“The Spirit Knows No Camps:” Message given to NEYM Sessions, 8-5-12

Excerpt from a message given by Jocelyn Burnell, Britain Yearly meeting, to the World Conference of Friends in Nakuru, Kenya:

“In the Old Testament there is only a little talk of personal salvation and a lot of concern about the salvation of the community—the Tribes of Israel—the salvation of people collectively . . . Once a year the High Priest, in fear and trembling, entered the Holy of Holies to ask for absolution for the sins of his tribe. He was not sure he was going to come out alive, and nobody else could enter the Holy of Holies to help him. So he left a corner of his shawl trailing out through the door, so that if he died his body could be retrieved by people outside the Holy of Holies pulling on that corner of the shawl.

He usually did come out alive, and then as described in Leviticus (16, verses 21–22:) “And Aaron [who was the High priest] shall lay both his hands on the head of the live goat, and confess over it all the iniquities of the people of Israel, and all their transgressions, all their sins. And he shall put them on the head of the goat and send it away into the wilderness by the hand of a man who is in readiness. And the goat shall bear all their iniquities on itself to a remote area, and he shall let the goat go free in the wilderness.” . . .
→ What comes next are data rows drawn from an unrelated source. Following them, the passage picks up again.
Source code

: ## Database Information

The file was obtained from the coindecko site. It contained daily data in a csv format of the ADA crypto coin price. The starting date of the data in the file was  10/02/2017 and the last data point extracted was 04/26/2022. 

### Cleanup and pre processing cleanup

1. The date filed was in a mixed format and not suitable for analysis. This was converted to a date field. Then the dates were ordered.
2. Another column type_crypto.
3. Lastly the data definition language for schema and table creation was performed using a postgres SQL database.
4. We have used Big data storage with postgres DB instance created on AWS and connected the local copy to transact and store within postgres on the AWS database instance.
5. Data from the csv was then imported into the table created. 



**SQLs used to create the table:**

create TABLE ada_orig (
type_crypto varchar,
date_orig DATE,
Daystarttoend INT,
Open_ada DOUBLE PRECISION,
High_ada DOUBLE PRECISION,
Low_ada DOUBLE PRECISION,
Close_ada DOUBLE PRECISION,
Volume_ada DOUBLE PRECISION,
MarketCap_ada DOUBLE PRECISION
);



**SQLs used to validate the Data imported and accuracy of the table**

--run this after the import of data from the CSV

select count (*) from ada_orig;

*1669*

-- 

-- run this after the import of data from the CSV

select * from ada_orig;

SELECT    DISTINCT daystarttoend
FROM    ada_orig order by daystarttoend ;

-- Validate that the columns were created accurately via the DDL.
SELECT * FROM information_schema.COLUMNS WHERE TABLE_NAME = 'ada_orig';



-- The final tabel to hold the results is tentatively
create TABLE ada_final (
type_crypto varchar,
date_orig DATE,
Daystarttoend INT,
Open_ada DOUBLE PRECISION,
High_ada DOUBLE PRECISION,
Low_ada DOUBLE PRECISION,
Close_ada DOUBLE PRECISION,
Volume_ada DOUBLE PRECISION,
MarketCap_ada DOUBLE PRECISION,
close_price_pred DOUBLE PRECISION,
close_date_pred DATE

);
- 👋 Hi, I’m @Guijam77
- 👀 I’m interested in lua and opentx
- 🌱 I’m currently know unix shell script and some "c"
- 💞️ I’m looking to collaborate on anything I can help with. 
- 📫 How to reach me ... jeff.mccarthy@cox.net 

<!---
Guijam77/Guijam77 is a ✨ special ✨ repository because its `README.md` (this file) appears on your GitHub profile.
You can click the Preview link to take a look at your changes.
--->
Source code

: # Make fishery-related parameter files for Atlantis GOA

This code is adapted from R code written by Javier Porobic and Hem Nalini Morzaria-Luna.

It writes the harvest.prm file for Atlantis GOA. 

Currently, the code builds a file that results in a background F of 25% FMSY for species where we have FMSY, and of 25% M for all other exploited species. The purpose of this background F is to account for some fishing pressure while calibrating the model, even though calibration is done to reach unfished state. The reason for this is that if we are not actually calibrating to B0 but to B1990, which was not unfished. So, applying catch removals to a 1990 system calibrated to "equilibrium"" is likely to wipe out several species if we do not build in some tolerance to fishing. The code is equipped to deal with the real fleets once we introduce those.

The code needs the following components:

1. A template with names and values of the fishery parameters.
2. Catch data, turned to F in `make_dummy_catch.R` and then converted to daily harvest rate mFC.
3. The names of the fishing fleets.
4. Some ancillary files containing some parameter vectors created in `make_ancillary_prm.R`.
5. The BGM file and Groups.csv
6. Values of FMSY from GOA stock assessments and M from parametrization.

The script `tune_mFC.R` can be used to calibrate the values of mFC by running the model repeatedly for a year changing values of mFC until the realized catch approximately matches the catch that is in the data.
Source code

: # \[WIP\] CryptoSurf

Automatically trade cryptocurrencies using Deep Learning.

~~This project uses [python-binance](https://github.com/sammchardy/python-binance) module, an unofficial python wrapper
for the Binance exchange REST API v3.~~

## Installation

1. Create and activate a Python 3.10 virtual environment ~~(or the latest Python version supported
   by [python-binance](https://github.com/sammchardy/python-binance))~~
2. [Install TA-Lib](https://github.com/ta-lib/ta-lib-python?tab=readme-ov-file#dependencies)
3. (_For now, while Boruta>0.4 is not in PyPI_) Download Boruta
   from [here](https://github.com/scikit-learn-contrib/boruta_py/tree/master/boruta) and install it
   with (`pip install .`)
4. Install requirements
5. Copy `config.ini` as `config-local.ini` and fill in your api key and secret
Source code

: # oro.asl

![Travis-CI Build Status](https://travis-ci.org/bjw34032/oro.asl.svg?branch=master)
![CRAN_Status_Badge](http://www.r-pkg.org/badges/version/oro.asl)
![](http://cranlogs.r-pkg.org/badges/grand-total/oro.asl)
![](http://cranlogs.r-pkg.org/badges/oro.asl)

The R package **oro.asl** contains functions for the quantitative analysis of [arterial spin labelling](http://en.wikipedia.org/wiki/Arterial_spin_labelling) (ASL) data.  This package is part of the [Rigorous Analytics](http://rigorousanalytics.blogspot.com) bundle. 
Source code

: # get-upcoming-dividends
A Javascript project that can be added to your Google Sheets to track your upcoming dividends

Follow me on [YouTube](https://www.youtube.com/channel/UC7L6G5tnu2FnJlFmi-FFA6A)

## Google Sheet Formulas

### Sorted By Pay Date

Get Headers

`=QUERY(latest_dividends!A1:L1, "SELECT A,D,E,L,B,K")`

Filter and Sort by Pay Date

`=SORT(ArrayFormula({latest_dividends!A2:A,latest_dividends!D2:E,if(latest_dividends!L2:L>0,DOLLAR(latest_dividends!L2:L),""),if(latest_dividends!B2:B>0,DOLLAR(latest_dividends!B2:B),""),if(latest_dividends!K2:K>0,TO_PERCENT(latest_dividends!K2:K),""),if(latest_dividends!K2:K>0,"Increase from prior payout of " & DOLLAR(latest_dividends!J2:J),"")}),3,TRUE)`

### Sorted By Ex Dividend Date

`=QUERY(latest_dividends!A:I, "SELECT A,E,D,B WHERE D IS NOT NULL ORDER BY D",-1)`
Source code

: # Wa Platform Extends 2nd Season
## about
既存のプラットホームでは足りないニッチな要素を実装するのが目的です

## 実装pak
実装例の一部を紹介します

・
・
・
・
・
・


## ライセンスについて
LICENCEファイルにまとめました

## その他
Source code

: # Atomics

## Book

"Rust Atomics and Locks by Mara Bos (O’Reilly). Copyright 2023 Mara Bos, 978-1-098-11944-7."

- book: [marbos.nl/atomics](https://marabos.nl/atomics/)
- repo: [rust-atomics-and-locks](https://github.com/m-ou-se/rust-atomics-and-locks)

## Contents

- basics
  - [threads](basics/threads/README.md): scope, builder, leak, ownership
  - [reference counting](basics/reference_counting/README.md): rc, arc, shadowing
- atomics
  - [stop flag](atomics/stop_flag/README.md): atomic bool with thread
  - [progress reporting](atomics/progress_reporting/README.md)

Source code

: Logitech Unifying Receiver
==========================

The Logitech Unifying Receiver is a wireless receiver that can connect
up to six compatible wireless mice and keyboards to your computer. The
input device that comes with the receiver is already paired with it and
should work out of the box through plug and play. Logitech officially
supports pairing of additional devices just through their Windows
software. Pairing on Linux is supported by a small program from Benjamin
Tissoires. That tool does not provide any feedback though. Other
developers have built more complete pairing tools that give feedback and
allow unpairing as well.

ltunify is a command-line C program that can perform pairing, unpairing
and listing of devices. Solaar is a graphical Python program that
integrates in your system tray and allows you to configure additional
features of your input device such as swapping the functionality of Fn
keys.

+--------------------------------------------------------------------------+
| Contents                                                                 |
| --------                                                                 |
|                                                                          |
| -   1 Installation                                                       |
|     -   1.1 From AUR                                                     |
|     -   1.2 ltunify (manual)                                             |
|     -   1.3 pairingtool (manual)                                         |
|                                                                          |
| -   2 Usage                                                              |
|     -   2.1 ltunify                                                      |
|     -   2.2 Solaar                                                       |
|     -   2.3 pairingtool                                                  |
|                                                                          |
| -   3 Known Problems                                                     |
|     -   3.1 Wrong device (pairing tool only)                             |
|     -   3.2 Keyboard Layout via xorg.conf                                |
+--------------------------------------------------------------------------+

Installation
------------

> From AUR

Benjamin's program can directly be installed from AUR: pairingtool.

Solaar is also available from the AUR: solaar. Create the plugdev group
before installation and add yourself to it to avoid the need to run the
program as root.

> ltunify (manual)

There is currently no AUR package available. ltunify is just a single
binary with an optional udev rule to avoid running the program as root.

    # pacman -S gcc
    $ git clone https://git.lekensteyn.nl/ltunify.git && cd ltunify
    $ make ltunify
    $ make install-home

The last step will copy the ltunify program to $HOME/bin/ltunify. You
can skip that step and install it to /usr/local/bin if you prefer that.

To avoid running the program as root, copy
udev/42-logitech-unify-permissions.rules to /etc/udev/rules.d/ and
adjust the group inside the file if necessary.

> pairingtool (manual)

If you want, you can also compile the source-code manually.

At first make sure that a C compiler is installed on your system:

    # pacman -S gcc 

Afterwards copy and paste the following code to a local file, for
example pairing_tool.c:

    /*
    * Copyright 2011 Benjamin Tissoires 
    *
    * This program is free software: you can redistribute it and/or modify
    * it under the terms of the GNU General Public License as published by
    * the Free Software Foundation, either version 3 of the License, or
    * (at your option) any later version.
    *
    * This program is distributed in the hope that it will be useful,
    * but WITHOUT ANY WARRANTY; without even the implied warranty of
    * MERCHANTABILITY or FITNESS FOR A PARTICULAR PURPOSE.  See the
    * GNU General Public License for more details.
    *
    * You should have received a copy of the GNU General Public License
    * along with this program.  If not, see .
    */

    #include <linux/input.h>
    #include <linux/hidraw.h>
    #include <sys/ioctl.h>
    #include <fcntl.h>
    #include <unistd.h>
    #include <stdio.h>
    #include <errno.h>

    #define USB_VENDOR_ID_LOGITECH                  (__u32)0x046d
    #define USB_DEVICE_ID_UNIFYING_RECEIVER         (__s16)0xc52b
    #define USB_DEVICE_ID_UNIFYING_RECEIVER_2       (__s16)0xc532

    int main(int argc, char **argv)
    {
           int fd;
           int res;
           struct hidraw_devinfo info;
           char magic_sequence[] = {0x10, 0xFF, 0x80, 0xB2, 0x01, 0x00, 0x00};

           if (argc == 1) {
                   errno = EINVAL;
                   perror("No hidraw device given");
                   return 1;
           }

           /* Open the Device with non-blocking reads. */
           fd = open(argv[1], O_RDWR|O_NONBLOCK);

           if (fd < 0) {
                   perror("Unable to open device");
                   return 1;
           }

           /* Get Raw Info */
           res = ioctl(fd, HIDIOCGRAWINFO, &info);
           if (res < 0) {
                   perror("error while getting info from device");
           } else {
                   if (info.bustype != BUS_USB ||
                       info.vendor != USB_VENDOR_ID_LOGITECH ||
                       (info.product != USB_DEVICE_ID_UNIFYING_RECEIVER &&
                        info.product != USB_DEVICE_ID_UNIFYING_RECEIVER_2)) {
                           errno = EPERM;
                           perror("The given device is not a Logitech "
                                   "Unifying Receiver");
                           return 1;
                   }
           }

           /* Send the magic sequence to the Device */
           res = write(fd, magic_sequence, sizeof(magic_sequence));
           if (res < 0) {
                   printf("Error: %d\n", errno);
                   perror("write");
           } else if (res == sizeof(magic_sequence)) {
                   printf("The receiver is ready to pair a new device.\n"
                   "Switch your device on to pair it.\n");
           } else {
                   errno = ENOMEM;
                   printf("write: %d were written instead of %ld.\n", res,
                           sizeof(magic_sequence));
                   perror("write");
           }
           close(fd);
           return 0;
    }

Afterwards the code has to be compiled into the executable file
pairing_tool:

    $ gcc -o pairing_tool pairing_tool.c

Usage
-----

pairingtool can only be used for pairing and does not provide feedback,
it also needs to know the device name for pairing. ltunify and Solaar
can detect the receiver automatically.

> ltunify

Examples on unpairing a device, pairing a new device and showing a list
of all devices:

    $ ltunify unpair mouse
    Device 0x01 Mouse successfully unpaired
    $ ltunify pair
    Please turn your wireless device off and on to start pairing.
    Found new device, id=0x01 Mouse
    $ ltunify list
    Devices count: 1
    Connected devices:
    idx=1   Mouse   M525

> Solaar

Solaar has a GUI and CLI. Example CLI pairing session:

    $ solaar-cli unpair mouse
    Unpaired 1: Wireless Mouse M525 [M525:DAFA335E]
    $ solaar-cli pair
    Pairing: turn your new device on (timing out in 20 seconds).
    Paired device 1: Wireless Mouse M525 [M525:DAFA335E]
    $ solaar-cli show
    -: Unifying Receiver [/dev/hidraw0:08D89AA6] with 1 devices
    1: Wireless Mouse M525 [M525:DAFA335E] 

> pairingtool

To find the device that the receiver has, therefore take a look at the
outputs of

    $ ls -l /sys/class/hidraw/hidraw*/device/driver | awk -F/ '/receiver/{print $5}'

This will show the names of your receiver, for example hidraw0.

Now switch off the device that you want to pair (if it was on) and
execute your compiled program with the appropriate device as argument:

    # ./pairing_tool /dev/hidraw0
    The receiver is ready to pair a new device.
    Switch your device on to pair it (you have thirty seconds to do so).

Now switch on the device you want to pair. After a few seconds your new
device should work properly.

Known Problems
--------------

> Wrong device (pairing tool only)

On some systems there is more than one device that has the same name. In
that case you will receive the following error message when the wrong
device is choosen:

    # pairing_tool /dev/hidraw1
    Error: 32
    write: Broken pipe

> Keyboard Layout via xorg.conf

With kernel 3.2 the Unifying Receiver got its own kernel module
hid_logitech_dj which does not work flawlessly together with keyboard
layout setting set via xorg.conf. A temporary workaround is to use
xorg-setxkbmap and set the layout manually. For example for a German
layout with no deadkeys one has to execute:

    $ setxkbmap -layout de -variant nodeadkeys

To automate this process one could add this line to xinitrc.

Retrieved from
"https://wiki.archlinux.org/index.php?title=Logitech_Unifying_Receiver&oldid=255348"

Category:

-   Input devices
. . . Being able to get rid of sins like that sounds great, but I wonder . . . just as I have learnt (along with others in the West) that you cannot throw rubbish away, because there is no away, I wonder if you can erase sin so simply? I suspect it may come back to you! So if the world body of Friends, if our community is saved, what does it mean? And what are the marks of a community that is saved? I think it means the following: We are united with God; we work in God's strength; We listen to God and follow God's promptings; We listen to each other, for God's promptings may come through other people; We respect the diversity amongst us: not everyone has the same gifts or the same callings and we know there are many ways to God.”

I’ve spent a long time thinking about that high priest entering the Holy of Holies alone. How frightening it must have been to encounter God behind the veil, alone, carrying that responsibility for the whole community—and yet what a temptation into pride! How flattering and how exciting, to be the privileged one, the one nearest God. 

Since the World Conference, I have started to think that we, liberal unprogrammed Friends, might be that prideful Levitical priest.